I'm at a loss and can't find any new information on google, hopefully someone can identify what I'm doing wrong.


----------



## wblock@ (Jan 26, 2015)

Pick MBR or GPT, but don't mix the two.  Do not modify the PMBR on a GPT disk.  This could also be a problem with a USB enclosure with poor firmware that has an off-by-one error so the last block can't be read.  That would give the error, although it still should boot.  See http://www.freebsd.org/releases/9.0R/relnotes-detailed.html#AEN1277 for an override setting.


----------



## petrek (Jan 26, 2015)

Why da4? How many disks do you have? If you have only one other disk it should be da0 or da1. I've installed FreeBSD 10.1 on a disk connected through USB and for me it works fine, doesn't complain about invalid header, but the disk shows as da1. Zeroing 15 sectors is not enough, you need at least 34. Another thing to check, you might have some read error, sometimes FreeBSD can behave strangely on default settings (at least it does it for me, I need to correct PMBR first to avoid it), if this is the case, zeroing your disk should help for a while.


----------



## kpa (Jan 26, 2015)

wblock@ said:


> Pick MBR or GPT, but don't mix the two.  Do not modify the PMBR on a GPT disk.  This could also be a problem with a USB enclosure with poor firmware that has an off-by-one error so the last block can't be read.  That would give the error, although it still should boot.  See http://www.freebsd.org/releases/9.0R/relnotes-detailed.html#AEN1277 for an override setting.



Just to nitpick a little, it is ok to modify the boot code part of the PMBR (for example with boot0cfg(8)) because the bootcode is just arbitrary real-mode x86 code that doesn't have to follow a standard as long as it does the job of enabling boot. What you shouldn't do is to modify the partition table part of the PMBR because the table has to be set up exactly as required by the GPT standard.


----------



## HRTraveler (Jan 26, 2015)

wblock@ said:


> That would give the error, although it still should boot.  See http://www.freebsd.org/releases/9.0R/relnotes-detailed.html#AEN1277 for an override setting.



Certainly everything I read online suggested this error wasn't fatal and boot would continue, but that is not my experience at present.  The override didn't seem to make a difference.  Interestingly the document suggest the command can be entered either at the boot prompt, or by adding it to loader.conf I do not get any type of boot prompt, as the error is the first thing I get after the BIOS finished loading.  I added to loader.conf but wittout any result.



petrek said:


> Why da4? How many disks do you have? If you have only one other disk it should be da0 or da1.

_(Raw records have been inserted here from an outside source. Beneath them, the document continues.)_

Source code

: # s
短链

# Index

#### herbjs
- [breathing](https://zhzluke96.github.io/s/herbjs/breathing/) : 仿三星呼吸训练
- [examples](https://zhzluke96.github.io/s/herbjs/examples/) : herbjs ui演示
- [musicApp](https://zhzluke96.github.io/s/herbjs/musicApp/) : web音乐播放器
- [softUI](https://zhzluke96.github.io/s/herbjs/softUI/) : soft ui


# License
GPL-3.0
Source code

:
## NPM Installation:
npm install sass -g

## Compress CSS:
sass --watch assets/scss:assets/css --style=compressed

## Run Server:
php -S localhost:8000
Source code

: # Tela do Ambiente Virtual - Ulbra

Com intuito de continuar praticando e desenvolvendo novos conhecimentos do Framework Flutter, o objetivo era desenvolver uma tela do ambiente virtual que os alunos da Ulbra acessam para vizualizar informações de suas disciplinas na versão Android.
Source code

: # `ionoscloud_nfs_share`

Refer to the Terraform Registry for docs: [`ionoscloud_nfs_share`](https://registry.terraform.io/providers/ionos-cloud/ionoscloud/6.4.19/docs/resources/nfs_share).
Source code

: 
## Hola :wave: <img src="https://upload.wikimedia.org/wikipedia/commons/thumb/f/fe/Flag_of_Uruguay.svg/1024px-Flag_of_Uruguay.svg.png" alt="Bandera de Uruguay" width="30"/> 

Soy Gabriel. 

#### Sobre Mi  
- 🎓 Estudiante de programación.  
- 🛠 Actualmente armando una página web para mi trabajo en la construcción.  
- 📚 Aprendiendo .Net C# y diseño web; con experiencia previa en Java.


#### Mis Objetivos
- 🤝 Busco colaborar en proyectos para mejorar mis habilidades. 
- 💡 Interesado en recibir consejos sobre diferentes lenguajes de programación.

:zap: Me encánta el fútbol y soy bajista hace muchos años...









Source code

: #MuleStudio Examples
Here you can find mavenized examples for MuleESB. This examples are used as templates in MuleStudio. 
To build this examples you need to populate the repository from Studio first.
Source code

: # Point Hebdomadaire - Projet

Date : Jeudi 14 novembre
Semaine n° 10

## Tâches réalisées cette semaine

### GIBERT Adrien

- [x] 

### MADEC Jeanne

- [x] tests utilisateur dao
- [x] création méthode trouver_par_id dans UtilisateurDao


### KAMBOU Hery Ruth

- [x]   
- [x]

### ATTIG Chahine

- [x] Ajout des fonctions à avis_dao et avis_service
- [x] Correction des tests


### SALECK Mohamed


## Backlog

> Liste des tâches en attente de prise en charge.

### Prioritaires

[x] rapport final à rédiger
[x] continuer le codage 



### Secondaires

I have an SATA internal dive which is on ada0 and plus the USB drive on da4.  At boot, it looks as though da1 is getting assigned to my keyboard, and da2 to my mouse.  Being fairly new at this it looked more like the port was driving the number assignment rather than it incrementing with each added drive/device.



petrek said:


> Zeroing 15 sectors is not enough, you need at least 34.



You're right, this was me misremembering, in fact I zero'd out the first and last 36 sectors.


----------



## usdmatt (Jan 26, 2015)

Hmm, the da driver is purely for disks. You will not have da device nodes assigned to your keyboard/mouse etc. As far as I'm aware it's not related to physical ports either, so if you only have one disk using the da device driver, it _should_ be da0.

However, it's possible you have a disk called ad4. This will likely be the exact same disk as ada0.
If you look in /dev, you'll probably see a symlink from /dev/ad4 -> /dev/ada0.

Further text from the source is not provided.